Sleeves are still up as women celebrate 100 years in law

It’s incredibly important to encourage and support other women in the legal profession, says Jodie Hill of Thrive Law

This year marks the centenary of the Sex Disqualification (Removal) Act of 1919, which paved the way for women to become lawyers for the first time.

However, it took another three years before Ivy Williams and Helena Normanton became the first women to be called to the bar and the first female barristers to practise in England.

With contemporary lenses, you could be forgiven for thinking the UK would have been at the forefront of such rights and freedoms.

But the appointment of Williams and Normanton in 1922 was more than 50 years after women were allowed to become lawyers in the US and several years behind many other countries too, including Uruguay, the Philippines and Romania.

Thankfully, a hundred years on from the passing of the act, a lot of progress has been made. But it would be a far cry from the truth to think the job was done. There’s still much rolling up of the sleeves needed to achieve true equality.

Ever the pioneer, solicitor Jodie Hill is one of those achieving just that.

“It’s empowering to see global movements like International Women’s Day and #MeToo campaigns gaining more momentum and influence,” says Hill, who founded Leeds-based law firm Thrive Law in early 2018.

“There are still so many old school law firms out there which are still holding on to incredibly outmoded attitudes towards their female colleagues.”

Jodie adds: “Flexible working and parental leave are just two areas of policy which are often missing altogether or are woefully out of step with modern day demands because of their basis in long held attitudes and unconscious biases.”

Of course, this is far from exclusive to the legal profession and outdated policies of this kind can stymie progression opportunities for men as well as women.
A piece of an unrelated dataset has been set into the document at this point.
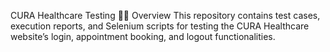 CURA Healthcare Testing 🏥✅
Overview
This repository contains test cases, execution reports, and Selenium scripts for testing the CURA Healthcare website’s login, appointment booking, and logout functionalities.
Almost two full decades into the 21st century, it’s the disproportionate impact on women that still makes issues such as these a source of frustration for those campaigning about inequality.

According to a 2017 annual report from the Law Society of England and Wales, for the first time, the number of women holding practising certificates in law marginally outnumbered men at 50.1%, and women also represented 48% of the solicitors working in private practice.

With women making up 61.6% of new admissions in 2016/17, there doesn’t seem to be anything holding women back at the start of their legal careers, yet there are still challenges to be addressed.

Examples include the sector’s ongoing gender pay gap, that women are still under represented in the judiciary and that only 16% of law firm owners and equity partners are women. All of these issues remain despite more women qualifying in law each year than men.

Until there’s better diversity, it’s hard for women and other underrepresented groups entering the profession to see a clear path forward.

The First 100 Years is a ground-breaking history project with several high-profile backers including the Law Society and Bar Council. With the support of charity, Spark21, they’re working to create a digital museum containing 100 videos that combine to tell the story of women in law.

The goal of the project is to ensure a strong and equal future for all women in the legal profession, which it aims to achieve by celebrating positive role models and becoming a platform for intelligent debate.

Clearly proud to be among many other women and men who are doing what they can to campaign for change, Hill has recently established a networking group called Thrive Women to mark the centenary year of the 1919 act and celebrate 2019’s International Women’s Day. An already sold-out Thrive Women event is taking place on 15 March.

Her aim is to connect and empower like-minded, self-motivated and ambitious women to achieve success by providing them with access to an ongoing mutually supportive network. Her events will take part in fun and vibrant environments, which make a change from the daunting offices and lecture type presentations.

At the end of January, she was among an impressive line-up of speakers at the Women In The Law: Wellbeing in the Workplace event, which she chaired. She’s also been a tireless advocate for changing the law to improve mental health and wellbeing in the workplace.

“It’s just incredibly important to me that I encourage and support other women in the legal profession,” says Hill, who also works as an ambassador for Women in the Law and as a specialist guest blog writer for MMB Magazine for working parents.

“In December, I attended a talk by Baroness Hale of Richmond who’s always been my inspiration and role model for practising law,” she adds.

And it’s easy to see why: a judge, the current president of the Supreme Court of the UK and the only woman to have ever been appointed to the House of Lords in 2004 as a Lord of Appeal in Ordinary, fellow Yorkshire born and Richmond School alumni Lady Hale has certainly blazed a trail for Hill to aspire to.

“In her talk, Lady Hale said she feels the price of equality for women, those from minority ethnic backgrounds and from ‘less privileged lives’ is eternal vigilance,” says Hill.

“She calls for more balanced and diverse representation in the highest courts and judiciary and I firmly believe that it falls to our generation to continue the legacy she’s building for us. Here at Thrive Law, we’ll certainly keep doing our best to play our part by creating a diverse team and lead by example in this important movement.”